Despite the red flags, Rise48’s portfolio is performing. No loans are delinquent and most of the firm’s debt comes due in 2024 and 2025. It’s possible interest rates will decline, creating a more favorable refinancing situation. 

But multifamily valuations have fallen by as much as 20 percent since 2022 and Haptonstall bought many of Rise48’s assets, which are concentrated in Phoenix, at the top of the market. The firm picked up 22 properties between the third quarter of 2021 and the same period in 2022.

The median price per unit for Phoenix-area multifamily deals topped out at $286,000 in 2022. By the first quarter of 2023, it had declined 19 percent to $233,700, according to debt brokerage Northmarq.

That doesn’t mean Rise48’s properties lost 19 percent of their value, but CoStar data show Rise48 picked up many assets at a hefty premium.

The median price it paid for the 17 properties it bought between 2021 and 2022 was $35 million. The median price for the same properties’ previous sales, generally one or two years earlier, was less than half as much.

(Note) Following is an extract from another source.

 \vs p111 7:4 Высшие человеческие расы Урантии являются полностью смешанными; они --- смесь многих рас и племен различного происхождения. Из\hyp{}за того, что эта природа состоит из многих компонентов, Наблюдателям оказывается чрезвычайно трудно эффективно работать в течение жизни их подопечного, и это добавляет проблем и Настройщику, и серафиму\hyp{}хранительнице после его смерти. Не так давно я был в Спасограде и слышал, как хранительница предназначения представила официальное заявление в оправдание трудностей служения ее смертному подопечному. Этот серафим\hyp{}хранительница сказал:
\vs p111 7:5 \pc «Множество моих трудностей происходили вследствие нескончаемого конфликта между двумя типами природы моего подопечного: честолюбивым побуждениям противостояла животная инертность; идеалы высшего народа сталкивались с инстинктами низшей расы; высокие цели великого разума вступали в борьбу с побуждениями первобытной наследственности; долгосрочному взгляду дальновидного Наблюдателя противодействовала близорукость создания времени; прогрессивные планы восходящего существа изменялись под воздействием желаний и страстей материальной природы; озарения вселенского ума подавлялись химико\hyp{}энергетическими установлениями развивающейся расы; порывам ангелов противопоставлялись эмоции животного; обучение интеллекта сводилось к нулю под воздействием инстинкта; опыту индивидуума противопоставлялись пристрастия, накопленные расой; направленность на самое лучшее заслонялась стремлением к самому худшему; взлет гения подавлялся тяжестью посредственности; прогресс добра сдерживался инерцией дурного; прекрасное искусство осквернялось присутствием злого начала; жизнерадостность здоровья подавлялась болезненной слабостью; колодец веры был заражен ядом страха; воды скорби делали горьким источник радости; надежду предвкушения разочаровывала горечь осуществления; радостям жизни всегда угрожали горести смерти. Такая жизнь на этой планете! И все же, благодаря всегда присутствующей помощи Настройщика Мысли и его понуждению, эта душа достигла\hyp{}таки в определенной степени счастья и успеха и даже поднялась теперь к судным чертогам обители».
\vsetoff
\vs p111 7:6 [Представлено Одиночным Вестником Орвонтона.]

Meanwhile, rents are falling in Phoenix. The average rent in June was 4.3 percent lower than a year ago, according to Apartment List. The regional vacancy rate rose to 6.4 percent in the fourth quarter of 2022 and remained at that level — the highest in four years — through the first quarter of 2023, according to Northmarq, which tracks commercial real estate trends and data.

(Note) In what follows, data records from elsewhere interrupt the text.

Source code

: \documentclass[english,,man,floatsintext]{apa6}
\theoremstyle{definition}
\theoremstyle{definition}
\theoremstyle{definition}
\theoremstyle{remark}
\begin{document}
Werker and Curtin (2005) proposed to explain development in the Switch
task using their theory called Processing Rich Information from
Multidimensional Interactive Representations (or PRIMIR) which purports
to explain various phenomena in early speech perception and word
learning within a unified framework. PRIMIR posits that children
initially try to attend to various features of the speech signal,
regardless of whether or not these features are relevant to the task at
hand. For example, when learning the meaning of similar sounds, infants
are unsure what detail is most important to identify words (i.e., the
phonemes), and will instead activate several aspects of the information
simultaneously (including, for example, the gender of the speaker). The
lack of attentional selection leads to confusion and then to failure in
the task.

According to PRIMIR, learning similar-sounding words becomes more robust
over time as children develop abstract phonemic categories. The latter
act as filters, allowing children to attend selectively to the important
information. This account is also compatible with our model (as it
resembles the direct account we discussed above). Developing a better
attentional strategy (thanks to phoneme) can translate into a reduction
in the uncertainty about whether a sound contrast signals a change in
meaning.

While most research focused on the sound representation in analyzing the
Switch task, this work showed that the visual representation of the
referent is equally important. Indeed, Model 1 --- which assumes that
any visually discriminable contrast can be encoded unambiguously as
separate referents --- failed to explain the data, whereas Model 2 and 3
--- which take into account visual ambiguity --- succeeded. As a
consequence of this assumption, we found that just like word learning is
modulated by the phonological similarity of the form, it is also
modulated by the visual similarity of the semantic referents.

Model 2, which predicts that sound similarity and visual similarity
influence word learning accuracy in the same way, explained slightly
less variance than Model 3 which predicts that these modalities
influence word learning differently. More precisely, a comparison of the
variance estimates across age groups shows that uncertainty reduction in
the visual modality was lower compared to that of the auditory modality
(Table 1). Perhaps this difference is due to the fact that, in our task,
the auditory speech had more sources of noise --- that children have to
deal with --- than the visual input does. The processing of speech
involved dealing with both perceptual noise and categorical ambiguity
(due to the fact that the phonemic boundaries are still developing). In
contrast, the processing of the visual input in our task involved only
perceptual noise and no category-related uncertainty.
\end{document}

“Much of the recent rise in vacancy rates has been recorded in mid- and lower-tier properties,” the firm’s report noted. Rise48 specializes in those assets.

Meanwhile, a record number of new apartments will come online in the Sun Belt over the next 18 months. In Phoenix, that influx may push the vacancy rate to 7.3 percent by the end of the year, according to Northmarq.

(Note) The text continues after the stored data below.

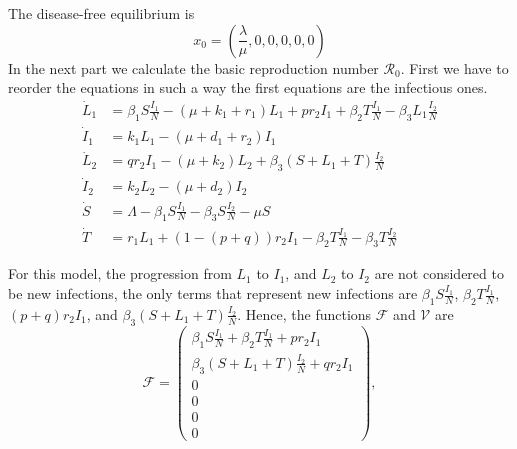     
    The disease-free equilibrium is 
    $$
        x_0 = \left(\frac{\lambda}{\mu}, 0 , 0 ,0, 0, 0\right)
    $$
    In the next part we calculate the basic reproduction number $\mathscr{R}_{0}$. 
    First we have to reorder the equations in such a way the first equations
    are the infectious ones.
    \begin{align*}
        \dot{L}_1 &= 
        	\beta_{1}S \frac{I_1}{N} - (\mu + k_1 + r_1)L_{1} + 
            pr_2 I_1 + \beta_{2} T \frac{I_1}{N} -
            \beta_{3} L_{1}\frac{I_2}{N}  
            \\
        \dot{I}_1 &=  
        	k_1 L_{1} - (\mu + d_1 + r_2)I_1  
            \\
        \dot{L}_2 &=  
        	q r_2 I_1 - (\mu + k_2)L_2 + \beta_{3}(S + L_1 + 
            T)\frac{I_2}{N}  
            \\
        \dot{I}_2 &=  
        	k_2 L_2 - (\mu + d_2)I_2  
            \\
        \dot{S}	&= 
        	\Lambda -\beta_{1} S \frac{I_1}{N} - \beta_{3}S\frac{I_2}{N} - 
            \mu S 
            \\
        \dot{T} &=  
        	r_1 L_{1} + (1-(p+q))r_2 I_1 - \beta_{2} T \frac{I_1}{N} - 
            \beta_{3}T\frac{I_2}{N}  
    \end{align*}
    
    \noindent For this model, the progression from $L_1$ to $I_1$, and $L_2$ 
    to $I_2$ are 
    not considered to be new infections, the only terms that represent new infections
    are $ \beta_{1} S \frac{I_1}{N}$, $\beta_{2} T \frac{I_1}{N}$,  $(p + q )r_2 I_1$, and
    $\beta_{3} (S + L_{1} + T)\frac{I_2}{N} $. Hence, the functions $\mathscr{F}$ and 
    $\mathscr{V}$ are
    \begin{equation*}
        \mathscr{F} = 
            \begin{pmatrix}
                \beta_{1} S \frac{I_1}{N} + \beta_{2} T \frac{I_1}{N} + p r_2 I_1 \\
                \beta_{3} (S + L_{1} + T)\frac{I_2}{N} + q r_2 I_1 \\
                0 \\
                0 \\
                0 \\
                0
            \end{pmatrix},
    \end{equation*}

These factors could make it harder for Rise48 to reach its revenue goals for the properties.

“We have plenty of time to renovate,” Haptonstall said. He told TRD the firm had boosted rents on renovated units by an average of $500 — beating its own projections by $38 across 1,700 apartments.

The big question about the renovations is not when they will get done but whether they will generate enough extra rent to make refinancing possible when the loans mature.

A recent Radix report on the Phoenix multifamily market spelled out the extent of the obstacles ahead for owners.

“The short-term challenges to property performance and rent growth will be immense in the coming years,” it states.

Syndicators who overpaid, overborrowed and overstated revenue projections will be left with two options at refi time: kick in more equity or sell at a loss.

Neither option will sit well with the mom-and-pop investors who funded what is looking to be a short-lived investment strategy.

Isabella Farr contributed reporting.